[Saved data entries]
◆ ◆ ◆ ◆

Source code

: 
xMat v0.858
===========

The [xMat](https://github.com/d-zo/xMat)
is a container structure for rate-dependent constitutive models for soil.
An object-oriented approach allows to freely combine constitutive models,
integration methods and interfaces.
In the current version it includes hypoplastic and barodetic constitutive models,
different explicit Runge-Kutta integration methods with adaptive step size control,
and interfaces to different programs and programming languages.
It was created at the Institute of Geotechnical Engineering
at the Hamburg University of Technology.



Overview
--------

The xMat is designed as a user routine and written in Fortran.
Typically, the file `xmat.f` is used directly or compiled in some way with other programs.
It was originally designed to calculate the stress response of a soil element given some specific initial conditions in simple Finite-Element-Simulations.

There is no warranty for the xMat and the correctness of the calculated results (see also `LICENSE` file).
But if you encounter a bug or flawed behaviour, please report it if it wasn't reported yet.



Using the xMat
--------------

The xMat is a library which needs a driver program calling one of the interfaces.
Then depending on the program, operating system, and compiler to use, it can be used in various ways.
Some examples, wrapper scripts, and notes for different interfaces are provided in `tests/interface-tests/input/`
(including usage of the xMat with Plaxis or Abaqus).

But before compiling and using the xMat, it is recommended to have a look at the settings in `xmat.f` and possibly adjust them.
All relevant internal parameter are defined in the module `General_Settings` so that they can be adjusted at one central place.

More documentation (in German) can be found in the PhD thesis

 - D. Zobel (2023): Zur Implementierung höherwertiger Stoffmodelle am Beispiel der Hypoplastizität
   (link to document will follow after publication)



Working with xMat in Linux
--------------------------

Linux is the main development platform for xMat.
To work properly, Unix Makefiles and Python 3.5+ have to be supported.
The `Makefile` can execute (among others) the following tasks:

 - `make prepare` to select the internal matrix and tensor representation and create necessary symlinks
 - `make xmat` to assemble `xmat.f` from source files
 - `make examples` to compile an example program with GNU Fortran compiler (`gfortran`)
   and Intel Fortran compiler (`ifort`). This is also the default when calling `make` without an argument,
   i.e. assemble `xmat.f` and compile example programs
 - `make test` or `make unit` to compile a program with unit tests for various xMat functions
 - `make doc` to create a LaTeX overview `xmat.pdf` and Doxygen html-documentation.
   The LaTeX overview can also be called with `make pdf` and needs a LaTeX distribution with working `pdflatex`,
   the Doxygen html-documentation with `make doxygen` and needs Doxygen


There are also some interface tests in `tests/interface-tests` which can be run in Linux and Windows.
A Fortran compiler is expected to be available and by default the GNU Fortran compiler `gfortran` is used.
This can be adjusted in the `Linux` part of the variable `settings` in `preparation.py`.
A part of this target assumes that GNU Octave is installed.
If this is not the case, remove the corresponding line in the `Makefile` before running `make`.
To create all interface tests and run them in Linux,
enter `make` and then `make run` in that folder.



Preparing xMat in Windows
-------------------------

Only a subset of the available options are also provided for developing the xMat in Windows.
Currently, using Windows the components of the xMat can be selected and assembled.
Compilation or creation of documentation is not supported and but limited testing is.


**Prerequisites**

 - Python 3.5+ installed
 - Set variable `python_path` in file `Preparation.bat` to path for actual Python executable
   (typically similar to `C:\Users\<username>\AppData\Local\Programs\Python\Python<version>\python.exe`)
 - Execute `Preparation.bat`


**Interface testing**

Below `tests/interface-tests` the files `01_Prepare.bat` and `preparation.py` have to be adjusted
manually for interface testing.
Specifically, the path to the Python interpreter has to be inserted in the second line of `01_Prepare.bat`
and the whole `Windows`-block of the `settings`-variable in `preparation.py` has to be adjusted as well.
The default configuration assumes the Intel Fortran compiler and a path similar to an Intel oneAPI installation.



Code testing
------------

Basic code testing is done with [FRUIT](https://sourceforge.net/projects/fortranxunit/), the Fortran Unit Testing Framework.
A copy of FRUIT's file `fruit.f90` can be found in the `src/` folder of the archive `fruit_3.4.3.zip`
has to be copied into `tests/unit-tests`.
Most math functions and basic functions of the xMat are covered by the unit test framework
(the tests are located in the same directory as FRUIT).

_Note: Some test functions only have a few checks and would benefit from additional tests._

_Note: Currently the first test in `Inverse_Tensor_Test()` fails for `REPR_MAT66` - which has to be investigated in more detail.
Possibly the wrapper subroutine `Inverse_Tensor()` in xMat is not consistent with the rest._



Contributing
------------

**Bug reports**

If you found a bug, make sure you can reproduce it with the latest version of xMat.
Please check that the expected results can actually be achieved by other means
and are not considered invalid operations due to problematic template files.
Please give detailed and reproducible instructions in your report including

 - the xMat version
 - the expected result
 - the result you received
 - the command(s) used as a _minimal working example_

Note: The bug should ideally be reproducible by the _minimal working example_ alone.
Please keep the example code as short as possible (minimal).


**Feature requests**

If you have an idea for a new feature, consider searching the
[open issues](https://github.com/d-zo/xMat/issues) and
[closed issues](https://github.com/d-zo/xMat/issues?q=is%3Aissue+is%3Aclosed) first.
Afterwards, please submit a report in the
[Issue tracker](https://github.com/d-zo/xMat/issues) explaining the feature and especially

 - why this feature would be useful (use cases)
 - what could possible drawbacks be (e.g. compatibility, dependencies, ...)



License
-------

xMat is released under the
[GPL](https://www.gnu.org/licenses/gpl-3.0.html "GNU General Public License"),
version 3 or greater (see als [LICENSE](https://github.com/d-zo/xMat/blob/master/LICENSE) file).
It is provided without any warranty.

◆ ◆ ◆ ◆

● **What you are asked to do**: Every line of the data is to be printed again exactly.

● **Expected answer**:
Source code

: 
xMat v0.858
===========

The [xMat](https://github.com/d-zo/xMat)
is a container structure for rate-dependent constitutive models for soil.
An object-oriented approach allows to freely combine constitutive models,
integration methods and interfaces.
In the current version it includes hypoplastic and barodetic constitutive models,
different explicit Runge-Kutta integration methods with adaptive step size control,
and interfaces to different programs and programming languages.
It was created at the Institute of Geotechnical Engineering
at the Hamburg University of Technology.



Overview
--------

The xMat is designed as a user routine and written in Fortran.
Typically, the file `xmat.f` is used directly or compiled in some way with other programs.
It was originally designed to calculate the stress response of a soil element given some specific initial conditions in simple Finite-Element-Simulations.

There is no warranty for the xMat and the correctness of the calculated results (see also `LICENSE` file).
But if you encounter a bug or flawed behaviour, please report it if it wasn't reported yet.



Using the xMat
--------------

The xMat is a library which needs a driver program calling one of the interfaces.
Then depending on the program, operating system, and compiler to use, it can be used in various ways.
Some examples, wrapper scripts, and notes for different interfaces are provided in `tests/interface-tests/input/`
(including usage of the xMat with Plaxis or Abaqus).

But before compiling and using the xMat, it is recommended to have a look at the settings in `xmat.f` and possibly adjust them.
All relevant internal parameter are defined in the module `General_Settings` so that they can be adjusted at one central place.

More documentation (in German) can be found in the PhD thesis

 - D. Zobel (2023): Zur Implementierung höherwertiger Stoffmodelle am Beispiel der Hypoplastizität
   (link to document will follow after publication)



Working with xMat in Linux
--------------------------

Linux is the main development platform for xMat.
To work properly, Unix Makefiles and Python 3.5+ have to be supported.
The `Makefile` can execute (among others) the following tasks:

 - `make prepare` to select the internal matrix and tensor representation and create necessary symlinks
 - `make xmat` to assemble `xmat.f` from source files
 - `make examples` to compile an example program with GNU Fortran compiler (`gfortran`)
   and Intel Fortran compiler (`ifort`). This is also the default when calling `make` without an argument,
   i.e. assemble `xmat.f` and compile example programs
 - `make test` or `make unit` to compile a program with unit tests for various xMat functions
 - `make doc` to create a LaTeX overview `xmat.pdf` and Doxygen html-documentation.
   The LaTeX overview can also be called with `make pdf` and needs a LaTeX distribution with working `pdflatex`,
   the Doxygen html-documentation with `make doxygen` and needs Doxygen


There are also some interface tests in `tests/interface-tests` which can be run in Linux and Windows.
A Fortran compiler is expected to be available and by default the GNU Fortran compiler `gfortran` is used.
This can be adjusted in the `Linux` part of the variable `settings` in `preparation.py`.
A part of this target assumes that GNU Octave is installed.
If this is not the case, remove the corresponding line in the `Makefile` before running `make`.
To create all interface tests and run them in Linux,
enter `make` and then `make run` in that folder.



Preparing xMat in Windows
-------------------------

Only a subset of the available options are also provided for developing the xMat in Windows.
Currently, using Windows the components of the xMat can be selected and assembled.
Compilation or creation of documentation is not supported and but limited testing is.


**Prerequisites**

 - Python 3.5+ installed
 - Set variable `python_path` in file `Preparation.bat` to path for actual Python executable
   (typically similar to `C:\Users\<username>\AppData\Local\Programs\Python\Python<version>\python.exe`)
 - Execute `Preparation.bat`


**Interface testing**

Below `tests/interface-tests` the files `01_Prepare.bat` and `preparation.py` have to be adjusted
manually for interface testing.
Specifically, the path to the Python interpreter has to be inserted in the second line of `01_Prepare.bat`
and the whole `Windows`-block of the `settings`-variable in `preparation.py` has to be adjusted as well.
The default configuration assumes the Intel Fortran compiler and a path similar to an Intel oneAPI installation.



Code testing
------------

Basic code testing is done with [FRUIT](https://sourceforge.net/projects/fortranxunit/), the Fortran Unit Testing Framework.
A copy of FRUIT's file `fruit.f90` can be found in the `src/` folder of the archive `fruit_3.4.3.zip`
has to be copied into `tests/unit-tests`.
Most math functions and basic functions of the xMat are covered by the unit test framework
(the tests are located in the same directory as FRUIT).

_Note: Some test functions only have a few checks and would benefit from additional tests._

_Note: Currently the first test in `Inverse_Tensor_Test()` fails for `REPR_MAT66` - which has to be investigated in more detail.
Possibly the wrapper subroutine `Inverse_Tensor()` in xMat is not consistent with the rest._



Contributing
------------

**Bug reports**

If you found a bug, make sure you can reproduce it with the latest version of xMat.
Please check that the expected results can actually be achieved by other means
and are not considered invalid operations due to problematic template files.
Please give detailed and reproducible instructions in your report including

 - the xMat version
 - the expected result
 - the result you received
 - the command(s) used as a _minimal working example_

Note: The bug should ideally be reproducible by the _minimal working example_ alone.
Please keep the example code as short as possible (minimal).


**Feature requests**

If you have an idea for a new feature, consider searching the
[open issues](https://github.com/d-zo/xMat/issues) and
[closed issues](https://github.com/d-zo/xMat/issues?q=is%3Aissue+is%3Aclosed) first.
Afterwards, please submit a report in the
[Issue tracker](https://github.com/d-zo/xMat/issues) explaining the feature and especially

 - why this feature would be useful (use cases)
 - what could possible drawbacks be (e.g. compatibility, dependencies, ...)



License
-------

xMat is released under the
[GPL](https://www.gnu.org/licenses/gpl-3.0.html "GNU General Public License"),
version 3 or greater (see als [LICENSE](https://github.com/d-zo/xMat/blob/master/LICENSE) file).
It is provided without any warranty.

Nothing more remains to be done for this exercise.